Howard: Okay. Then I want to ask you the scary part. I’m going to be honest I’m embarrassed to ask you this question, but it’s true that’s a big fear. A lot of dentists always are worried that if they don’t do all this themselves, they let their office manager help them or they let you input the checks whatever. It’s just going to set them up for embezzling. And that’s why a lot of dentists say, ‘I don’t want my receptionist entering the checks. I don’t want her doing payroll. I got to do everything myself because whoever helps me is going to steal’.

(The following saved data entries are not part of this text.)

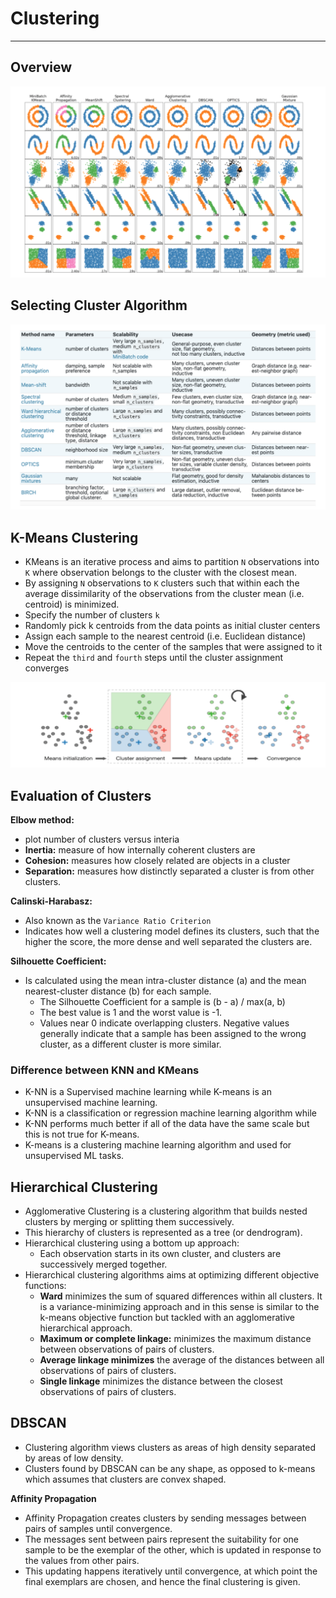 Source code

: # Clustering
__________

## Overview

![image](../assets/cluster1.png)

## Selecting Cluster Algorithm 
![image](../assets/cluster2.png)


## K-Means Clustering
- KMeans is an iterative process and aims to partition `N` observations into
  `K` where observation belongs to the cluster with the closest mean. 
- By assigning `N` observations to `K` clusters such that within each the
  average dissimilarity of the  observations from the cluster mean (i.e.
  centroid) is minimized. 
- Specify the number of clusters `k`
- Randomly pick k centroids from the data points as initial cluster centers
- Assign each sample to the nearest centroid (i.e. Euclidean distance)
- Move the centroids to the center of the samples that were assigned to it
- Repeat the `third` and `fourth` steps until the cluster assignment converges
 
![image](../assets/kmeans.png)

## Evaluation of Clusters

**Elbow method:** 
- plot number of clusters versus interia
- **Inertia:** measure of how internally coherent clusters are
- **Cohesion:** measures how closely related are objects in a cluster
- **Separation:** measures how distinctly separated a cluster is from other
  clusters. 

**Calinski-Harabasz:**
- Also known as the `Variance Ratio Criterion`
- Indicates how well a clustering model defines its clusters, such that the
  higher the score, the more  dense and well separated the clusters are.

**Silhouette Coefficient:** 
- Is calculated using the mean intra-cluster distance
(a) and the mean nearest-cluster distance (b) for each sample. 
	- The Silhouette Coefficient for a sample is (b - a) / max(a, b)
	- The best value is 1 and the worst value is -1. 
    - Values near 0 indicate overlapping clusters. Negative values generally
      indicate that a sample  has been assigned to the wrong cluster, as a
      different cluster is more similar.

### Difference between KNN and KMeans
- K-NN is a Supervised machine learning while K-means is an unsupervised
  machine learning. 
- K-NN is a classification or regression machine learning algorithm while 
- K-NN performs much better if all of the data have the same scale but this is
  not true for K-means. 
- K-means is a clustering machine learning algorithm and used for unsupervised
  ML tasks. 

## Hierarchical Clustering 
- Agglomerative Clustering is a clustering algorithm that builds nested
  clusters by merging or splitting them successively. 
- This hierarchy of clusters is represented as a tree (or dendrogram). 
- Hierarchical clustering using a bottom up approach: 
  - Each observation starts in its own cluster, and clusters are successively
    merged together.  
- Hierarchical clustering algorithms aims at optimizing different objective
  functions: 
  - **Ward** minimizes the sum of squared differences within all clusters. It is
    a variance-minimizing  approach and in this sense is similar to the k-means
    objective function but tackled with an agglomerative hierarchical approach.
  - **Maximum or complete linkage:** minimizes the maximum distance between
    observations of pairs of clusters. 
  - **Average linkage minimizes** the average of the distances between all
    observations of pairs of clusters. 
  - **Single linkage** minimizes the distance between the closest observations of
    pairs of clusters. 

## DBSCAN
- Clustering algorithm views clusters as areas of high density separated by
  areas of low density. 
- Clusters found by DBSCAN can be any shape, as opposed to k-means which
  assumes that clusters are  convex shaped. 

**Affinity Propagation**
- Affinity Propagation creates clusters by sending messages between pairs of
  samples until convergence. 
- The messages sent between pairs represent the suitability for one sample to
  be the exemplar of the  other, which is updated in response to the values
  from other pairs. 
- This updating happens iteratively until convergence, at which point the final
  exemplars are chosen,  and hence the final clustering is given.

Craig: Right. Well if you have somebody in your office that you trust. Okay. And it doesn’t mean that people have check-writing privileges. Okay. So, we have access to a whole bunch of our clients’ bank accounts, but it’s called Accountants Access. It’s like read-only access. We can’t write checks, we can’t pay bills, all right. But, if you’re working with a good CPA and you have somebody in your office that you trust, and you actually look at your numbers occasionally. Between your CPA and yourself, you should be able to spot things that are out of place. Okay. So embezzlement happens. Okay. But it typically happens when people aren’t looking. You need to trust but verify.
Howard: What if one of my homies is listening to your right now and saying, ‘I’m an associate but if I called you up, do you help… is it pie in the sky to refinance all my student loans?’ A lot of them are driving around thinking I got nine different student loans going back from undergrad, different government programs. Sometimes they’ll post on Dentaltown, ‘should I go to the bank and get one loan and pay off all my student loans with one payment? Other people are saying you should refinance it. What’s your thoughts on student loan refinance?
Craig: I would say look at what it’s going to do to your rate, what’s it going to do to your overall interest cost over time and make the decision that way.
Howard: But do you… have you ever… if she called you would you work with her on that?
Craig: Oh, yeah. Yeah. We work with our clients on all sorts of finance needs. And so it’s not just about putting the numbers in the boxes. Okay. It’s a about making them more efficient and helping… give them the guidance that they need.